The California Channel Islands are sometimes compared to the Galápagos Islands. They share biodiversity, beauty, and the problem of invasive species in common.
Just off the coast of Southern California lies an archipelago of eight islands that stretch a total of 160 miles from the southernmost San Clemente to the northernmost San Miguel. The Channel Islands islands do not lie far from the mainland, but even a quick visit can reveal the world of ecological differences. For this reason, and the impressive 145 endemic species that live there, the islands have been nicknamed the “Galápagos of North America.”
Santa Cruz Island is one of the northern islands and part of the Channel Islands National Park. It is the largest of the Channel Islands and is home to 60 of the 145 endemic species found on the islands, two of which are only found on Santa Cruz – the Island Scrub Jay (Aphelocoma insularis) and the Santa Cruz Island Silver Lotus (Acmispon argophyllus var. niveus).
Like the Galápagos islands, they are also not immune to the threats invasive species pose. The Santa Cruz Island Monkey Flower (Mimulus brandegeei) is one example of a species that has unfortunately been lost after the introduction of non-native plants and animals such as feral pigs, Eucalyptus trees, and fennel.
The story of the Channel Island Fox is a well-known example of the threats invasive species pose, but it is also exemplary of the incredible conservation gains offered by island restoration. This small fox is the largest native mammal on the islands. In the 1990’s, the population of foxes dropped dramatically due to the increased presence of invasive Golden Eagles, feral pigs, and a canine disease.

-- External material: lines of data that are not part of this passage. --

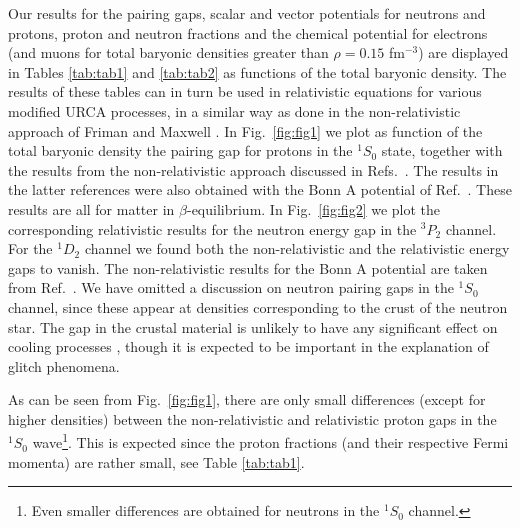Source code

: Our results for the pairing gaps, scalar and vector potentials
for neutrons and protons, proton and neutron fractions and the chemical
potential for electrons (and muons for total baryonic 
densities greater than $\rho=0.15$ fm$^{-3}$)
are displayed in Tables \ref{tab:tab1} and
\ref{tab:tab2} as functions of the total baryonic density.
The results  of these tables can in turn be used in relativistic equations
for various  modified URCA processes, in a similar way as done
in the non-relativistic approach of Friman and Maxwell \cite{fm79}. 
In Fig.\ \ref{fig:fig1} we plot as function of the total baryonic 
density the pairing gap for protons in the $^1S_0$
state, together with the results from the non-relativistic 
approach discussed in  Refs.\
\cite{eeho96b,eeho96c}. The results in the latter
references were  also obtained with the Bonn A potential of
Ref.\ \cite{mac89}. These results are all 
for matter in $\beta$-equilibrium. In Fig.\ \ref{fig:fig2} we plot the 
corresponding relativistic 
results for the neutron energy gap in the $^3P_2$ channel. For the 
$^1D_2$ channel we found both the non-relativistic and the relativistic
energy gaps to vanish. 
The non-relativistic
results for  the Bonn A potential are taken from Ref.\ \cite{eeho96a}. 
We have omitted a discussion on neutron pairing gaps in the
$^1S_0$ channel, since these appear at densities corresponding 
to the crust of the neutron star. The gap in the crustal material 
is unlikely
to have any significant effect on cooling processes \cite{pr95}, though
it is expected to be important in the explanation of glitch phenomena.


As can be seen from Fig.\ \ref{fig:fig1}, there are only small differences
(except for higher densities)
between the non-relativistic and relativistic proton gaps in the 
$^1S_0$ wave\footnote{Even smaller differences are obtained
for neutrons in the $^1S_0$ channel.}. 
This is expected
since the proton fractions (and their respective
Fermi momenta) are rather
small, see Table \ref{tab:tab1}.


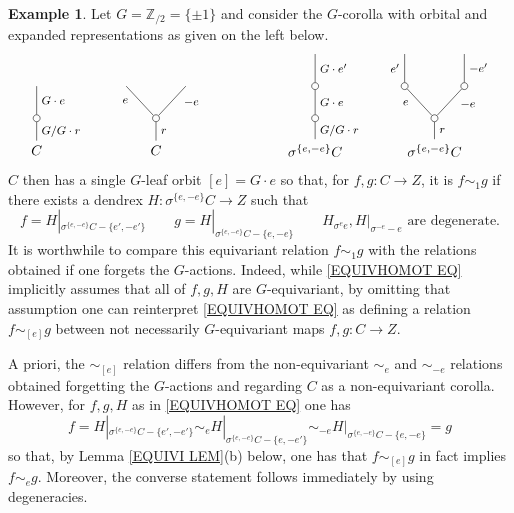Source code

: \documentclass[a4paper,10pt
,draft
]{article}%
\numberwithin{equation}{section}
\numberwithin{figure}{section}
\theoremstyle{definition} %
\newtheorem{example}[equation]{Example}%
\newcommand{\1}{\ensuremath{\mathbbm 1}}%
\begin{document}
\begin{example}\label{EQUIVSIM EX}
	Let $G = \mathbb{Z}_{/2} = \{\pm 1\}$
	and consider the $G$-corolla with orbital and expanded representations as given on the left below.
\[
\begin{tikzpicture}
[grow=up,auto,level distance=2.3em,every node/.style = {font=\footnotesize},dummy/.style={circle,draw,inner sep=0pt,minimum size=1.75mm}]
	\node at (0,0) [font=\normalsize]{$C$}
		child{node [dummy] {}
			child{
			edge from parent node [swap] {$G \cdot e$}
node [name=Kone,swap] {}}
		edge from parent node [swap] {$G/G \cdot r$}
		};
	\node at (3,0) [font=\normalsize]{$C$}
		child{node [dummy] {}
			child{
			edge from parent node [swap,near end] {$-e$} node [name=Kn] {}}
			child{
			edge from parent node [near end] {$e$}
node [name=Kone,swap] {}}
		edge from parent node [swap] {$r$}
		};
	\node at (7,0) [font=\normalsize]{$\sigma^{\{e,-e\}} C$}
		child{node [dummy] {}
			child{node [dummy] {}
				child{
				edge from parent node [swap] {$G \cdot e'$}
node [swap] {}}
			edge from parent node [swap] {$G \cdot e$}
node [swap] {}}
		edge from parent node [swap] {$G/G \cdot r$}
		};
	\node at (10,0) [font=\normalsize]{$\sigma^{\{e,-e\}} C$}
		child{node [dummy] {}
			child{node [dummy] {}
				child{
				edge from parent node [swap] {$-e'$} node {}}
			edge from parent node [swap,near end] {$-e$} node {}}
			child{node [dummy] {}
				child{
				edge from parent node {$e'$}
node [swap] {}}
			edge from parent node [near end] {$e$}
node [swap] {}}
		edge from parent node [swap] {$r$}
		};
\end{tikzpicture}
\]
$C$ then has a single $G$-leaf orbit $[e] = G \cdot e$ so that,
for $f,g \colon C \to Z$,
it is $f \sim_1 g$ if there exists a dendrex
$H \colon \sigma^{\{e,-e\}}C \to Z$
such that 
\begin{equation}\label{EQUIVHOMOT EQ}
	f = H|_{\sigma^{\{e,-e\}}C - \{e',-e'\}}
\qquad
	g = H|_{\sigma^{\{e,-e\}}C - \{e,-e\}}
\qquad
	H_{\sigma^e e}, H|_{\sigma^{-e}-e} \text{ are degenerate}.
\end{equation}
It is worthwhile to compare this equivariant relation 
$f \sim_1 g$
with the relations obtained if one forgets the $G$-actions. Indeed, while \eqref{EQUIVHOMOT EQ} implicitly assumes that all of $f,g,H$ are $G$-equivariant,
by omitting that assumption one can reinterpret 
\eqref{EQUIVHOMOT EQ}
as defining a relation
$f \sim_{[e]} g$ between not necessarily $G$-equivariant maps $f,g \colon C \to Z$.

A priori, the $\sim_{[e]}$ relation differs from the 
non-equivariant 
$\sim_{e}$ and $\sim_{-e}$
relations obtained forgetting the $G$-actions
and regarding $C$ as a non-equivariant corolla.
However, for $f,g,H$ as in \eqref{EQUIVHOMOT EQ} one has
\begin{equation}\label{EQUIVSIM EQ}
f = H|_{\sigma^{\{e,-e\}}C - \{e',-e'\}}
\sim_e H|_{\sigma^{\{e,-e\}}C - \{e,-e'\}}
\sim_{-e} H|_{\sigma^{\{e,-e\}}C - \{e,-e\}} =g
\end{equation}
so that, by Lemma \ref{EQUIVI LEM}(b) below,
one has that $f \sim_{[e]} g$ in fact implies $f \sim_{e} g$. 
Moreover, the converse statement follows immediately by using degeneracies.


\end{example}
\end{document}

After the removal of feral pigs and the return of the native Bald Eagle, the Channel Island Fox population is on the mend. The species is recovering so well that in August 2016, three of the four subspecies found on the Channel Islands have been federally de-listed. Although the Catalina Island subspecies is still considered Threatened, there is hope for all the species that have benefited and continue to benefit from the removal of the invasive species. This success is due to efforts by the US Fish and Wildlife Service, Island Conservation, Institute for Wildlife Studies, The Humane Society of the United States, and the Montrose Settlement Restoration Program.
These diverse islands illustrate the importance and the benefits of invasive species removal. The ecological history of the islands spans millions of years, over which time these species have evolved alongside other native species as part of a balanced ecosystem. Although progress has been made in restoring the islands and removing invasive species, there is still work to be done to continue to conserve the “Galápagos of North America.”